Records from a dataset

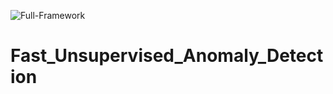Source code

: ![Full-Framework](https://user-images.githubusercontent.com/38373885/195213222-858ec475-d0d4-4a9f-ba4c-0a371ece6fe7.png)
# Fast_Unsupervised_Anomaly_Detection
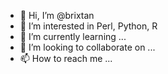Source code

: - 👋 Hi, I’m @brixtan
- 👀 I’m interested in Perl, Python, R
- 🌱 I’m currently learning ...
- 💞️ I’m looking to collaborate on ...
- 📫 How to reach me ...

<!---
brixtan/brixtan is a ✨ special ✨ repository because its `README.md` (this file) appears on your GitHub profile.
You can click the Preview link to take a look at your changes.
--->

> _HOW TO COMPLETE THIS TASK_
With "brixtan" as the search string, filter the records and return each line that has it.

> _TASK RESULT_
: - 👋 Hi, I’m @brixtan
brixtan/brixtan is a ✨ special ✨ repository because its `README.md` (this file) appears on your GitHub profile.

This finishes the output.